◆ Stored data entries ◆
----

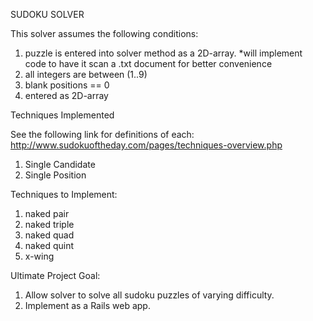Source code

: SUDOKU SOLVER

This solver assumes the following conditions:

  1. puzzle is entered into solver method as a 2D-array.
  	*will implement code to have it scan a .txt document for better convenience
  2. all integers are between (1..9)
  3. blank positions == 0
  4. entered as 2D-array


Techniques Implemented

See the following link for definitions of each: http://www.sudokuoftheday.com/pages/techniques-overview.php

1. Single Candidate
2. Single Position


Techniques to Implement:

1. naked pair
2. naked triple
3. naked quad
4. naked quint
5. x-wing

Ultimate Project Goal:

1. Allow solver to solve all sudoku puzzles of varying difficulty.
2. Implement as a Rails web app.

----

◆ Problem requirements ◆
Strip out the pictures and quote the remaining data word for word.

◆ Expected answer ◆
Source code

: SUDOKU SOLVER

This solver assumes the following conditions:

  1. puzzle is entered into solver method as a 2D-array.
  	*will implement code to have it scan a .txt document for better convenience
  2. all integers are between (1..9)
  3. blank positions == 0
  4. entered as 2D-array


Techniques Implemented

See the following link for definitions of each: http://www.sudokuoftheday.com/pages/techniques-overview.php

1. Single Candidate
2. Single Position


Techniques to Implement:

1. naked pair
2. naked triple
3. naked quad
4. naked quint
5. x-wing

Ultimate Project Goal:

1. Allow solver to solve all sudoku puzzles of varying difficulty.
2. Implement as a Rails web app.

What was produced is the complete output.